* **YOUR OBJECTIVE**
Exact output of all the records is required.

* **Entries taken from a collection**

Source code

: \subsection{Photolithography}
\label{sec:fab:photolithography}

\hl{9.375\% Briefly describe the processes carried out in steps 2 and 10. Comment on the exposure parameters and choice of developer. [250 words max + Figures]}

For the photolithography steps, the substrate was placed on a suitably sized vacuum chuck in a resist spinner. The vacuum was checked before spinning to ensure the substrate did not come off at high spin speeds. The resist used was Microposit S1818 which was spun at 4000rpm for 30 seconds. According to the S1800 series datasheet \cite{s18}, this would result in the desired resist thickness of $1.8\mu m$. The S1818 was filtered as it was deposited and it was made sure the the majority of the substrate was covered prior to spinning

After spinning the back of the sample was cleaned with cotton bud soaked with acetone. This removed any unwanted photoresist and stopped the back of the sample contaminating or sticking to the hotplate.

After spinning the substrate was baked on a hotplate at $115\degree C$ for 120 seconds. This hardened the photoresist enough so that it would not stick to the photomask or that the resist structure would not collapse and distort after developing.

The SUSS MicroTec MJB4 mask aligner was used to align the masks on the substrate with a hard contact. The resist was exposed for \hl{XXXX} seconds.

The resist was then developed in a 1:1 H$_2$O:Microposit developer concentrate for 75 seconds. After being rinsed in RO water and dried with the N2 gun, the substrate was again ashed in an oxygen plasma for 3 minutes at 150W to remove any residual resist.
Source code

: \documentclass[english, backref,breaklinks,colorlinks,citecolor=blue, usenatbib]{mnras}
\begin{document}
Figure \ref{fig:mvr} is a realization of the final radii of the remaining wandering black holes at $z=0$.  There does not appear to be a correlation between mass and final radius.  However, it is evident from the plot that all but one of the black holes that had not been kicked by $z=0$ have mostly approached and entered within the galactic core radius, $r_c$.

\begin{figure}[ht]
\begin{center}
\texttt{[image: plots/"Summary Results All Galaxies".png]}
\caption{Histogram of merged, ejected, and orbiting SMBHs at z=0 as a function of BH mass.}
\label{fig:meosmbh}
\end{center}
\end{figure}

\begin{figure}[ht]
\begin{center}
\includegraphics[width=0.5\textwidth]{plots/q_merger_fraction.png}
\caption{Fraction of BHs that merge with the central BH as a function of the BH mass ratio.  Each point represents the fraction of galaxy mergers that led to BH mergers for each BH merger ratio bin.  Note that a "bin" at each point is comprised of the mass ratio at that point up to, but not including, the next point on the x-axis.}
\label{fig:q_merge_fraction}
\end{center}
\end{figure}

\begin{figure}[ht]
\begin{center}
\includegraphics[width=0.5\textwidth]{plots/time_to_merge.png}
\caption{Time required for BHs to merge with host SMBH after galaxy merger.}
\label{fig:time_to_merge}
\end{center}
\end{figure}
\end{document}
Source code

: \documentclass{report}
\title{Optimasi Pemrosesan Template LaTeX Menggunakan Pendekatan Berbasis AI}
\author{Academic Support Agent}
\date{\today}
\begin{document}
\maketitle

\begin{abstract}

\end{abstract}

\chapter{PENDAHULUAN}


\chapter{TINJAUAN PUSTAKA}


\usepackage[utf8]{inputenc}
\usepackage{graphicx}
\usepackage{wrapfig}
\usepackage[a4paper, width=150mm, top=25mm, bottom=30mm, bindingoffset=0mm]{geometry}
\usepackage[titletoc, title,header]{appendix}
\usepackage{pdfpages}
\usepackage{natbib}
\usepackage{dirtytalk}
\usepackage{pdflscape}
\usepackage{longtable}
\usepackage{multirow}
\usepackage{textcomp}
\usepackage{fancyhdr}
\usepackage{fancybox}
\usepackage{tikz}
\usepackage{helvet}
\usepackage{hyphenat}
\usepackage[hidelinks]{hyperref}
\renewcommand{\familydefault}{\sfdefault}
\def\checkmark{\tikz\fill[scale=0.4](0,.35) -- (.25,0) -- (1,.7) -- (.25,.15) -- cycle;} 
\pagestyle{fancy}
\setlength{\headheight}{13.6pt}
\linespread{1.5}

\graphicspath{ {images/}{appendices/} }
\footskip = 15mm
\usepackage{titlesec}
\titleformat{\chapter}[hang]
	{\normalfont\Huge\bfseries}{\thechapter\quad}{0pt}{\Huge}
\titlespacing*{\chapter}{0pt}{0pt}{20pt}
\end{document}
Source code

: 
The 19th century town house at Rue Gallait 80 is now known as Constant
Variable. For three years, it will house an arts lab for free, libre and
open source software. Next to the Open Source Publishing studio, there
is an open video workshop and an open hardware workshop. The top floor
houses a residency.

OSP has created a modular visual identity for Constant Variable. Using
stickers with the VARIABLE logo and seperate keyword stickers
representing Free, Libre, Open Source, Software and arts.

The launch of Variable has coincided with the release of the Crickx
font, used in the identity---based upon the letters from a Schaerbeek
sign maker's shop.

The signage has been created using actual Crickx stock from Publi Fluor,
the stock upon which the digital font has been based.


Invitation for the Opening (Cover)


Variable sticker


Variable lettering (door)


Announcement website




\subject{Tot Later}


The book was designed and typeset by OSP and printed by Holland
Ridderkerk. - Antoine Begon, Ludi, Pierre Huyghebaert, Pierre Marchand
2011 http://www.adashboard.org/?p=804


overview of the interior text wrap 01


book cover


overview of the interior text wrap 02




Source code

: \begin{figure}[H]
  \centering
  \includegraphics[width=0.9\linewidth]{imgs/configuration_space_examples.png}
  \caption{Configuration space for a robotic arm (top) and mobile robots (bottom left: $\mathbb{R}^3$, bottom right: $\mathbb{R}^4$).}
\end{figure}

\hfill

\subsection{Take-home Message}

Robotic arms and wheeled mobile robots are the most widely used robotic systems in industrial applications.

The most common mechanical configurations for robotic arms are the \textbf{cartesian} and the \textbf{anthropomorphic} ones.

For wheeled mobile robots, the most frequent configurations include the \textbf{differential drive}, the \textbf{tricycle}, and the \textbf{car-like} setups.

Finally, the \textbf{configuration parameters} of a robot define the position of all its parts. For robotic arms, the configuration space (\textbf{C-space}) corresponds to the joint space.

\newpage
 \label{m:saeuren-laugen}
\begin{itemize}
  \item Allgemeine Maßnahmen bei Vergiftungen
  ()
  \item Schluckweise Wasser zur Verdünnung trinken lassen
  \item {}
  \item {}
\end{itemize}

* **RESPONSE BOX**
Source code

: \subsection{Photolithography}
\label{sec:fab:photolithography}

\hl{9.375\% Briefly describe the processes carried out in steps 2 and 10. Comment on the exposure parameters and choice of developer. [250 words max + Figures]}

For the photolithography steps, the substrate was placed on a suitably sized vacuum chuck in a resist spinner. The vacuum was checked before spinning to ensure the substrate did not come off at high spin speeds. The resist used was Microposit S1818 which was spun at 4000rpm for 30 seconds. According to the S1800 series datasheet \cite{s18}, this would result in the desired resist thickness of $1.8\mu m$. The S1818 was filtered as it was deposited and it was made sure the the majority of the substrate was covered prior to spinning

After spinning the back of the sample was cleaned with cotton bud soaked with acetone. This removed any unwanted photoresist and stopped the back of the sample contaminating or sticking to the hotplate.

After spinning the substrate was baked on a hotplate at $115\degree C$ for 120 seconds. This hardened the photoresist enough so that it would not stick to the photomask or that the resist structure would not collapse and distort after developing.

The SUSS MicroTec MJB4 mask aligner was used to align the masks on the substrate with a hard contact. The resist was exposed for \hl{XXXX} seconds.

The resist was then developed in a 1:1 H$_2$O:Microposit developer concentrate for 75 seconds. After being rinsed in RO water and dried with the N2 gun, the substrate was again ashed in an oxygen plasma for 3 minutes at 150W to remove any residual resist.
Source code

: \documentclass[english, backref,breaklinks,colorlinks,citecolor=blue, usenatbib]{mnras}
\begin{document}
Figure \ref{fig:mvr} is a realization of the final radii of the remaining wandering black holes at $z=0$.  There does not appear to be a correlation between mass and final radius.  However, it is evident from the plot that all but one of the black holes that had not been kicked by $z=0$ have mostly approached and entered within the galactic core radius, $r_c$.

\begin{figure}[ht]
\begin{center}
\texttt{[image: plots/"Summary Results All Galaxies".png]}
\caption{Histogram of merged, ejected, and orbiting SMBHs at z=0 as a function of BH mass.}
\label{fig:meosmbh}
\end{center}
\end{figure}

\begin{figure}[ht]
\begin{center}
\includegraphics[width=0.5\textwidth]{plots/q_merger_fraction.png}
\caption{Fraction of BHs that merge with the central BH as a function of the BH mass ratio.  Each point represents the fraction of galaxy mergers that led to BH mergers for each BH merger ratio bin.  Note that a "bin" at each point is comprised of the mass ratio at that point up to, but not including, the next point on the x-axis.}
\label{fig:q_merge_fraction}
\end{center}
\end{figure}

\begin{figure}[ht]
\begin{center}
\includegraphics[width=0.5\textwidth]{plots/time_to_merge.png}
\caption{Time required for BHs to merge with host SMBH after galaxy merger.}
\label{fig:time_to_merge}
\end{center}
\end{figure}
\end{document}
Source code

: \documentclass{report}
\title{Optimasi Pemrosesan Template LaTeX Menggunakan Pendekatan Berbasis AI}
\author{Academic Support Agent}
\date{\today}
\begin{document}
\maketitle

\begin{abstract}

\end{abstract}

\chapter{PENDAHULUAN}


\chapter{TINJAUAN PUSTAKA}


\usepackage[utf8]{inputenc}
\usepackage{graphicx}
\usepackage{wrapfig}
\usepackage[a4paper, width=150mm, top=25mm, bottom=30mm, bindingoffset=0mm]{geometry}
\usepackage[titletoc, title,header]{appendix}
\usepackage{pdfpages}
\usepackage{natbib}
\usepackage{dirtytalk}
\usepackage{pdflscape}
\usepackage{longtable}
\usepackage{multirow}
\usepackage{textcomp}
\usepackage{fancyhdr}
\usepackage{fancybox}
\usepackage{tikz}
\usepackage{helvet}
\usepackage{hyphenat}
\usepackage[hidelinks]{hyperref}
\renewcommand{\familydefault}{\sfdefault}
\def\checkmark{\tikz\fill[scale=0.4](0,.35) -- (.25,0) -- (1,.7) -- (.25,.15) -- cycle;} 
\pagestyle{fancy}
\setlength{\headheight}{13.6pt}
\linespread{1.5}

\graphicspath{ {images/}{appendices/} }
\footskip = 15mm
\usepackage{titlesec}
\titleformat{\chapter}[hang]
	{\normalfont\Huge\bfseries}{\thechapter\quad}{0pt}{\Huge}
\titlespacing*{\chapter}{0pt}{0pt}{20pt}
\end{document}
Source code

: 
The 19th century town house at Rue Gallait 80 is now known as Constant
Variable. For three years, it will house an arts lab for free, libre and
open source software. Next to the Open Source Publishing studio, there
is an open video workshop and an open hardware workshop. The top floor
houses a residency.

OSP has created a modular visual identity for Constant Variable. Using
stickers with the VARIABLE logo and seperate keyword stickers
representing Free, Libre, Open Source, Software and arts.

The launch of Variable has coincided with the release of the Crickx
font, used in the identity---based upon the letters from a Schaerbeek
sign maker's shop.

The signage has been created using actual Crickx stock from Publi Fluor,
the stock upon which the digital font has been based.


Invitation for the Opening (Cover)


Variable sticker


Variable lettering (door)


Announcement website




\subject{Tot Later}


The book was designed and typeset by OSP and printed by Holland
Ridderkerk. - Antoine Begon, Ludi, Pierre Huyghebaert, Pierre Marchand
2011 http://www.adashboard.org/?p=804


overview of the interior text wrap 01


book cover


overview of the interior text wrap 02




Source code

: \begin{figure}[H]
  \centering
  \includegraphics[width=0.9\linewidth]{imgs/configuration_space_examples.png}
  \caption{Configuration space for a robotic arm (top) and mobile robots (bottom left: $\mathbb{R}^3$, bottom right: $\mathbb{R}^4$).}
\end{figure}

\hfill

\subsection{Take-home Message}

Robotic arms and wheeled mobile robots are the most widely used robotic systems in industrial applications.

The most common mechanical configurations for robotic arms are the \textbf{cartesian} and the \textbf{anthropomorphic} ones.

For wheeled mobile robots, the most frequent configurations include the \textbf{differential drive}, the \textbf{tricycle}, and the \textbf{car-like} setups.

Finally, the \textbf{configuration parameters} of a robot define the position of all its parts. For robotic arms, the configuration space (\textbf{C-space}) corresponds to the joint space.

\newpage
 \label{m:saeuren-laugen}
\begin{itemize}
  \item Allgemeine Maßnahmen bei Vergiftungen
  ()
  \item Schluckweise Wasser zur Verdünnung trinken lassen
  \item {}
  \item {}
\end{itemize}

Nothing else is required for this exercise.